Exercise brief »
Report how many lines below contain the word "ponta". Give only the number.

Stored data entries
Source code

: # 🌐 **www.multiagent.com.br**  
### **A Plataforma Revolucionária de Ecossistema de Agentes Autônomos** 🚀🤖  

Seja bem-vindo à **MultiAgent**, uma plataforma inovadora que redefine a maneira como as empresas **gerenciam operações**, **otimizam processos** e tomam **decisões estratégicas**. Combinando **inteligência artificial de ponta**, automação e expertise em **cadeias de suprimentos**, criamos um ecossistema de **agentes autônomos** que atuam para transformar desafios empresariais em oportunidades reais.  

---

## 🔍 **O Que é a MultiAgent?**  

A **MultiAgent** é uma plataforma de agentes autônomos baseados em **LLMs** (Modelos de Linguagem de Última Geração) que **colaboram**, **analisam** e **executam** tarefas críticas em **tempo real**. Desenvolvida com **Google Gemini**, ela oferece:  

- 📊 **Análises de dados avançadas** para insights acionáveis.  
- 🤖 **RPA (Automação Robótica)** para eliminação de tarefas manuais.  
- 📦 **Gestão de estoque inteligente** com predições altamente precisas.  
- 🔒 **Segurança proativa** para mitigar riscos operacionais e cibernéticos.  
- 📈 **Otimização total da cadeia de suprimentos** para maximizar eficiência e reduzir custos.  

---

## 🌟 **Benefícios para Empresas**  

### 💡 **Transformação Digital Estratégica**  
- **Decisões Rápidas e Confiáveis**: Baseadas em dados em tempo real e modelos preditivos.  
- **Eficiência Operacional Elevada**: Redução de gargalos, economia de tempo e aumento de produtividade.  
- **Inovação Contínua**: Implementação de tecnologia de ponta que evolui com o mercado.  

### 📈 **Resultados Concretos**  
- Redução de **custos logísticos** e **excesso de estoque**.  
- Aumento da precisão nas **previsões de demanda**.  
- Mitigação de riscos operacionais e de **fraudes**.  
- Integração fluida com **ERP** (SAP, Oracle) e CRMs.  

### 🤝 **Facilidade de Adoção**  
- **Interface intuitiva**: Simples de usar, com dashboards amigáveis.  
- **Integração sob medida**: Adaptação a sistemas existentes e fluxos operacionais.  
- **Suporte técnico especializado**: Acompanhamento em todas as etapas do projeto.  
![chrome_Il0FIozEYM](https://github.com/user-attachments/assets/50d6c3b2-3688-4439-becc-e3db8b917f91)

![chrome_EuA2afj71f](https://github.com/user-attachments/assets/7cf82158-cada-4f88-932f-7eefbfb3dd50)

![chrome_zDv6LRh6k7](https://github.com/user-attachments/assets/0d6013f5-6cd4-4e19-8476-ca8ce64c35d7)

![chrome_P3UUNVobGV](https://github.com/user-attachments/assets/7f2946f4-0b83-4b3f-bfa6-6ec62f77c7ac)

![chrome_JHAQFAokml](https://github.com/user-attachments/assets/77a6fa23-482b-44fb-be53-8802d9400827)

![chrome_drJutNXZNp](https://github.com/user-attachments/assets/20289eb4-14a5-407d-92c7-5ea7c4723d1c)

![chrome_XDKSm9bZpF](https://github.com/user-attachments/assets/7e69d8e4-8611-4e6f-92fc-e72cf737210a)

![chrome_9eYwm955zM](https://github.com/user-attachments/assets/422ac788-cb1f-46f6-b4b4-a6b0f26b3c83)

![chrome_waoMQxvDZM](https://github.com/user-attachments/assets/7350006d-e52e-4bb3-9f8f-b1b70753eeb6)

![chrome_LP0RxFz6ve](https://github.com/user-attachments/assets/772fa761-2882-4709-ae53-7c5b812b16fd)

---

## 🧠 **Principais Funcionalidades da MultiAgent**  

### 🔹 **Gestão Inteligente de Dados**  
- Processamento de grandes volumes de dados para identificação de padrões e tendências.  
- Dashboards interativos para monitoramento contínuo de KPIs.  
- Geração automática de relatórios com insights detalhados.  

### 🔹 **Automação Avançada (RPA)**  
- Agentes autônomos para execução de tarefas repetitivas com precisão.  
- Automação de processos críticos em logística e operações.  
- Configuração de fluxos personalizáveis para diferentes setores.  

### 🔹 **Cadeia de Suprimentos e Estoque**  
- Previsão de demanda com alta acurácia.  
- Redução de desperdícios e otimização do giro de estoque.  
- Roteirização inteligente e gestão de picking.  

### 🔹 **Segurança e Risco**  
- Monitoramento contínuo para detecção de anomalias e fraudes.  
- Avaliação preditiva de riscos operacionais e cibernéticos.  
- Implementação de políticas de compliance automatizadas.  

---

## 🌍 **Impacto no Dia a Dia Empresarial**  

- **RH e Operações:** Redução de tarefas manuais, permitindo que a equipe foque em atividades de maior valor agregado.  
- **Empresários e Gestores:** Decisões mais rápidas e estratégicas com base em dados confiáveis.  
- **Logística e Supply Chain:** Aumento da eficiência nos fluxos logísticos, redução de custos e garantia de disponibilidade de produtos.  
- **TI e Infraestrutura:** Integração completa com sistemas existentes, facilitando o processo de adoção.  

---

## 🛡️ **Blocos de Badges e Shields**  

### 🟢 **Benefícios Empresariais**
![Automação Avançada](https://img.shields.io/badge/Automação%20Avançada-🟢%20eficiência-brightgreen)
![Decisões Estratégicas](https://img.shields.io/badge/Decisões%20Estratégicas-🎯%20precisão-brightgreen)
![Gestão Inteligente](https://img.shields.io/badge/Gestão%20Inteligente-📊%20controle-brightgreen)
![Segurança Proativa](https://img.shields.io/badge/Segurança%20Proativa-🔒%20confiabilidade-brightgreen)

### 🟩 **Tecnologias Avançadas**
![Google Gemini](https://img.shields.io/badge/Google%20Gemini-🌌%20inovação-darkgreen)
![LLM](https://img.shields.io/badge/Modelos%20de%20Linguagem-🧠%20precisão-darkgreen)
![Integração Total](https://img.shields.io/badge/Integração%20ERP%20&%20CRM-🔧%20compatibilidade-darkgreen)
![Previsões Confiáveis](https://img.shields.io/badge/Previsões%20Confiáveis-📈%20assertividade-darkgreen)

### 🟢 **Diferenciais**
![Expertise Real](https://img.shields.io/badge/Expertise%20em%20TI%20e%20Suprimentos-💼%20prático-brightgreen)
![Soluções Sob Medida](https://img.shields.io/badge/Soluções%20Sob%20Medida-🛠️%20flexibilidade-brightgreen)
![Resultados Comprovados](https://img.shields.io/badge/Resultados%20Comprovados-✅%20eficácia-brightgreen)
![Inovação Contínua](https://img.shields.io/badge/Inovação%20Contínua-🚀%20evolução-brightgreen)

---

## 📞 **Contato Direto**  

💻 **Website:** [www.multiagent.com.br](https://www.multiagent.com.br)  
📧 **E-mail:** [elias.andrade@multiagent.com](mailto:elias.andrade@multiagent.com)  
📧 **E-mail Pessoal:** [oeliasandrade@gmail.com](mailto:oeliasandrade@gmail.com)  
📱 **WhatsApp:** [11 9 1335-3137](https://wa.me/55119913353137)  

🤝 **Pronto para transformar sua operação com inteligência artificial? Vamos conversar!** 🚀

...

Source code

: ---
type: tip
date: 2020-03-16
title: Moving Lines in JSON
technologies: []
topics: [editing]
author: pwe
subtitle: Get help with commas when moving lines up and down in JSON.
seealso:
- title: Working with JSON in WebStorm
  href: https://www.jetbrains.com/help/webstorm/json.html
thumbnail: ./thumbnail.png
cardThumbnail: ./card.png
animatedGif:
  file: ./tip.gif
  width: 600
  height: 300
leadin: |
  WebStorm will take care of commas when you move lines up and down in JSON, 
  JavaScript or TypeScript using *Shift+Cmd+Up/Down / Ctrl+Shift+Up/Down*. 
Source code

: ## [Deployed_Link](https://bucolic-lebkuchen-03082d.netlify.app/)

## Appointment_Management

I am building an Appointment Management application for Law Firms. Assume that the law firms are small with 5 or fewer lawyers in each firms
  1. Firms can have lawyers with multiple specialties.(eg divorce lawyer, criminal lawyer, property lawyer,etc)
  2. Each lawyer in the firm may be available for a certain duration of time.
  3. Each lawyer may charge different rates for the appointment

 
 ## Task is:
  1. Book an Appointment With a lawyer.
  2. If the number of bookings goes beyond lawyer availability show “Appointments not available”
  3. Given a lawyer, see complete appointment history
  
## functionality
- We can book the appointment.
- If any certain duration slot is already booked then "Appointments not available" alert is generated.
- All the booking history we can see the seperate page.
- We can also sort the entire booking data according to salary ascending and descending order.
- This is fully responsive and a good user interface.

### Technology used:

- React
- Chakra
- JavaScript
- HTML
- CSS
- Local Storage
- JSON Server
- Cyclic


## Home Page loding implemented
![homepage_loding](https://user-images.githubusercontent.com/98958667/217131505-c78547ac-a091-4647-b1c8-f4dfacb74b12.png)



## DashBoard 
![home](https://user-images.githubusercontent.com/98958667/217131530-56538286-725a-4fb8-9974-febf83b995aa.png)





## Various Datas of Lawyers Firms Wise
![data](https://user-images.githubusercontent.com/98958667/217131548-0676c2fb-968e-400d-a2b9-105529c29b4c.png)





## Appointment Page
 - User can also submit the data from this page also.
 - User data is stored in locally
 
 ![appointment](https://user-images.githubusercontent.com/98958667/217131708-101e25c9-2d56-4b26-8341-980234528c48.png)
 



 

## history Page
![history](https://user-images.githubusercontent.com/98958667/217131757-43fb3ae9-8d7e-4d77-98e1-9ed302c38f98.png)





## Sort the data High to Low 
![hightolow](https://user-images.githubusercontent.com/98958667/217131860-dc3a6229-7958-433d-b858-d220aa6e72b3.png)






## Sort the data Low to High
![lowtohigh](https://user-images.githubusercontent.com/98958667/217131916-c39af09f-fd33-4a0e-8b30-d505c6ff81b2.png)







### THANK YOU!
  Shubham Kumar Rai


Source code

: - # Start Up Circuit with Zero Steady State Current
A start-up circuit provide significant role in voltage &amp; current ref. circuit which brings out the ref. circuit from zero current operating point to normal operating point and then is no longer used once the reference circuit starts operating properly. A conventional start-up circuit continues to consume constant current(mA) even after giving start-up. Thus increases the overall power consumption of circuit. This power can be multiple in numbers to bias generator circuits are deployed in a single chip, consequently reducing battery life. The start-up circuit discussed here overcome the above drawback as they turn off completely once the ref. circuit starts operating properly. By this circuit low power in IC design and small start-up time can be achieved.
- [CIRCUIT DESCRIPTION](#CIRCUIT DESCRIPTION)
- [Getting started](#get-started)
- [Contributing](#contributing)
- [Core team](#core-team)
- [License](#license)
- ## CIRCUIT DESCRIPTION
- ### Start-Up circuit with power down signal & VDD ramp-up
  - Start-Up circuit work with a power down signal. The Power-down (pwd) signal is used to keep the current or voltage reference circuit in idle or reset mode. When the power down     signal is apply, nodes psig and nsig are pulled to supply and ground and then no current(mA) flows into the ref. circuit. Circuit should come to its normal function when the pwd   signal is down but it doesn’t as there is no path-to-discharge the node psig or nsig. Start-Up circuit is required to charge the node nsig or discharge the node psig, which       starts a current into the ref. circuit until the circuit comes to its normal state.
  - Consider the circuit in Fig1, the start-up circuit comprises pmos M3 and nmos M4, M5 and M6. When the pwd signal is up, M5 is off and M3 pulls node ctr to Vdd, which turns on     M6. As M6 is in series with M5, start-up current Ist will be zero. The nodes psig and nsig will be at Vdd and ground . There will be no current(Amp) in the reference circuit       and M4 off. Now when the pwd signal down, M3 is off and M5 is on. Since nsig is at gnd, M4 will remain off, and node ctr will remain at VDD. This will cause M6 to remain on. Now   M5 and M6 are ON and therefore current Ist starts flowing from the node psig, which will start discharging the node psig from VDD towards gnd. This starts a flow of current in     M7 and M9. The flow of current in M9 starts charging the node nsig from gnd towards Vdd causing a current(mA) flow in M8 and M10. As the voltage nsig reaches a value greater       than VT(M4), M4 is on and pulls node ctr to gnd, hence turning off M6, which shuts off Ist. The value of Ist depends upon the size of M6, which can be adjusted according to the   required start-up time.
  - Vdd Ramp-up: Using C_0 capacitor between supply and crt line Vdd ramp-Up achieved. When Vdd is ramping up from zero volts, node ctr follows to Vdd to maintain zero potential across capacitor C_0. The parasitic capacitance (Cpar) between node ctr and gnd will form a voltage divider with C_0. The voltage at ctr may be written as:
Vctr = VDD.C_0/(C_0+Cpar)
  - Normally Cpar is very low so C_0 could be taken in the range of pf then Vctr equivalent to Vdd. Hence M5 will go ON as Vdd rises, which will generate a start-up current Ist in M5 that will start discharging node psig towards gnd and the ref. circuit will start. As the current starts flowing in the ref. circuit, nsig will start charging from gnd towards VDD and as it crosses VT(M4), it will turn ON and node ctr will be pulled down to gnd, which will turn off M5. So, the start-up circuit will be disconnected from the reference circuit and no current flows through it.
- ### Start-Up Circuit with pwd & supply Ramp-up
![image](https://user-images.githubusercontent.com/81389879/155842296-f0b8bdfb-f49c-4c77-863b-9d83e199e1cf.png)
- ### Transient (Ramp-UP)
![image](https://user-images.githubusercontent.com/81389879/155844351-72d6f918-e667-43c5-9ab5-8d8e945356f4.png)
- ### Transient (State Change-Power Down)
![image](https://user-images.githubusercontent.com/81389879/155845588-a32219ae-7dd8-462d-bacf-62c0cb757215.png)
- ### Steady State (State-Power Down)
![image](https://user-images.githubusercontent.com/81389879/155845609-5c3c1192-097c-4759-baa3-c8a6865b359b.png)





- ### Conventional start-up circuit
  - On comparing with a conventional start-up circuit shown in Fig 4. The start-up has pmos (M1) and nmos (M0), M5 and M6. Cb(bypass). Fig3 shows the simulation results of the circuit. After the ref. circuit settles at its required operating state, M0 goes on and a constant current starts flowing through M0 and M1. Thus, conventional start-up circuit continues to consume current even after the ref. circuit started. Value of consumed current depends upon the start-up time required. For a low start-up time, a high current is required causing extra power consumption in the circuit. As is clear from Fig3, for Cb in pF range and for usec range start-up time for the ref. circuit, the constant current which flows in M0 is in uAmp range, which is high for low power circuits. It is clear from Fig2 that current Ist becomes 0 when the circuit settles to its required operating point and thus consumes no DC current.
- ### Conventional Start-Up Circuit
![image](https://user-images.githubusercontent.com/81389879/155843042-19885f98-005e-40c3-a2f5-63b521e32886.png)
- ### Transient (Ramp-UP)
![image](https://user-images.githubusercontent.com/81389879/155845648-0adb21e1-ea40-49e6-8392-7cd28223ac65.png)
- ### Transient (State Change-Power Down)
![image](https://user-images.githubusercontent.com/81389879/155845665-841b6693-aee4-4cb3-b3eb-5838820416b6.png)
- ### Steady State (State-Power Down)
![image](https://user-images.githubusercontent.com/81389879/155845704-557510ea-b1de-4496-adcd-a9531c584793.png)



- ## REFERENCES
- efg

Solution for this problem »
2